Core Concepts
Using linear regression (including its double-machine-learning variant, the Partially Linear Model) to rank treatment effectiveness can lead to incorrect conclusions when treatment effect heterogeneity is present, making alternative methods like Augmented Inverse-Propensity Weighting (AIPW) more suitable for such scenarios.

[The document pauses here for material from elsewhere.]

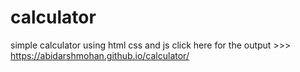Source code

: # calculator
simple calculator using html css and js
click here for the output  >>> https://abidarshmohan.github.io/calculator/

This research paper investigates the limitations of linear regression, particularly the Partially Linear Model (PLM), in ranking treatment effectiveness when treatment effects vary across individuals (treatment effect heterogeneity).
Research Objective:
The paper examines whether the rankings of treatment effects derived from PLM, a popular method in causal inference, align with the true rankings of average treatment effects, especially in the presence of treatment effect heterogeneity.
Methodology:
The authors use a combination of theoretical analysis, numerical examples, and Monte Carlo simulations to demonstrate the potential for ranking reversals when using PLM. They compare PLM's performance with AIPW, a more robust estimator under heterogeneity.
Key Findings:
The study reveals that PLM can produce Weighted Average Treatment Effects (WATE) with rankings that contradict the true rankings of Average Treatment Effects (ATE), leading to "ranking reversals." This discrepancy arises from the overlap-weighting inherent in linear models, which assigns greater weight to individuals with propensity scores closer to 0.5. The paper derives a necessary and sufficient condition for these ranking reversals to occur, highlighting the role of treatment effect heterogeneity and the covariance between regression weights and treatment effects.
Main Conclusions:
The authors conclude that while PLM is a valuable tool in causal inference, it can be unreliable for ranking treatments when substantial treatment effect heterogeneity exists. They recommend AIPW as a more appropriate alternative in such cases, as it provides consistent ATE estimates regardless of heterogeneity.
Significance:
This research has significant implications for decision-making in fields like healthcare, economics, and online platforms where accurate treatment ranking is crucial. It cautions against relying solely on PLM for ranking treatments and emphasizes the importance of considering treatment effect heterogeneity.
Limitations and Future Research:
The study primarily focuses on binary treatments and a single binary covariate. Future research could explore the generalizability of these findings to more complex scenarios with multiple treatments, continuous covariates, and different heterogeneity patterns. Additionally, investigating the performance of other causal inference methods under heterogeneity would be beneficial.
Stats
With linear propensity scores, PLM regression coefficients were calculated as 2.7714 and -1.8095 for treatments 1 and 2 respectively.
In contrast, IPW or AIPW correctly recovered the ATEs of 0 and 0.5 for treatments 1 and 2 respectively.